Donald, who has attended every Million since 1989, is the managing director of the International Racing Bureau and serves as sort of a liaison between the European horsemen/media and racetracks throughout the world.
The native of Scotland sat for a quick chat about all things Arlington, from a European perspective:
Q. You are quite the traveling man. In a typical year, where in the world are you going?
A. In some sort of calendar sequence, I go to Dubai, Hong Kong, Singapore, and then we have a domestic meeting, then here for the Million, Istanbul, the Arc meeting, Breeders' Cup and then Japan and Hong Kong at the end of the year.
Q. This is the 30th running of the Arlington Million, and the fact that the Euros are still participating is a big deal. What keeps them coming back?

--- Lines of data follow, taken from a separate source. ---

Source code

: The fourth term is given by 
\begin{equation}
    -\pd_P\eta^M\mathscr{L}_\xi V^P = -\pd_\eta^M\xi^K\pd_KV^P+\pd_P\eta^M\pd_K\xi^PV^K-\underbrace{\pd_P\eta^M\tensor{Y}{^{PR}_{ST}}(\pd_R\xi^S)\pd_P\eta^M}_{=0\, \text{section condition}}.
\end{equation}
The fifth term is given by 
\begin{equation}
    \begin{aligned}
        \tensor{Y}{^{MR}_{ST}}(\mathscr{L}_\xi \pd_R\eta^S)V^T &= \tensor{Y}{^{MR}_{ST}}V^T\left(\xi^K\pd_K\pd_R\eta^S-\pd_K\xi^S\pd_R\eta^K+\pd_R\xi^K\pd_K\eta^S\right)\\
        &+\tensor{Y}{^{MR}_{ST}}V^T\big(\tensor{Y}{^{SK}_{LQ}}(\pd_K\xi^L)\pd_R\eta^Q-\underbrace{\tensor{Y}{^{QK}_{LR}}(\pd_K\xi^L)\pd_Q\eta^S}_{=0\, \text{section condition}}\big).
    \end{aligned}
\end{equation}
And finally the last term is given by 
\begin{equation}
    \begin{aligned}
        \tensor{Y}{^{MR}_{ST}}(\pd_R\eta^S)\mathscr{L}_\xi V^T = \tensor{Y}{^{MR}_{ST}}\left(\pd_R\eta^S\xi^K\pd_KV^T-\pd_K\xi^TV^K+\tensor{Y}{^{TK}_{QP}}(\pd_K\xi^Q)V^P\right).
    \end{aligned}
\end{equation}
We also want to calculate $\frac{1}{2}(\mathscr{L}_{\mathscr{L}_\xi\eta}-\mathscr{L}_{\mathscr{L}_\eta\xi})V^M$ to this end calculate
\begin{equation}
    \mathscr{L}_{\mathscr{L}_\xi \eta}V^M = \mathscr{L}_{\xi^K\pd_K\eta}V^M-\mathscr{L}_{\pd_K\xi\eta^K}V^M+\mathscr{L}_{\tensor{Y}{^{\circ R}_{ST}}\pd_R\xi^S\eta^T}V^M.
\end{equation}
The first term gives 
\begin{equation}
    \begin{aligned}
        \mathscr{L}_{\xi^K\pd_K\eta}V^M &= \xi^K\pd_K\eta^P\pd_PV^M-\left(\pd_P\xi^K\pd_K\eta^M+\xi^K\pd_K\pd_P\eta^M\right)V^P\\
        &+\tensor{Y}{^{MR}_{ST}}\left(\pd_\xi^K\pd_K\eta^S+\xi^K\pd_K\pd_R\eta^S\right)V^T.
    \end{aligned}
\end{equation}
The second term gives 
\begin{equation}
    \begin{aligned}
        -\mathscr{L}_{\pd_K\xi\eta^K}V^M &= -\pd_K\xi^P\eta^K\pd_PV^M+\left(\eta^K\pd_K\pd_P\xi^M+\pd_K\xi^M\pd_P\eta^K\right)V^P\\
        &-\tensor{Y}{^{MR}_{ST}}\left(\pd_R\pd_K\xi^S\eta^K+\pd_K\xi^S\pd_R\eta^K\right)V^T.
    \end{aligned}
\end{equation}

A. In Europe, Arlington is still considered one of the great international venues. Really, the only internationals on this side of the pond now are Canada, Arlington and the Breeders' Cup. And I think it's very important that America maintains its international profile, and Arlington's one of the places that's still doing that.
Q. What is the opinion of Arlington Park around the world?
A. One of the things people recognize about this place is that it's a great turf track. (Trainer) Dermot Weld describes it as the best turf track in America, and I think that's a fair description.
I think Arlington over the 30 years of the event, it's got a lot to do with Mr. D and his commitment to international racing that has made Arlington a memorable spot. It's well established in the European mindset.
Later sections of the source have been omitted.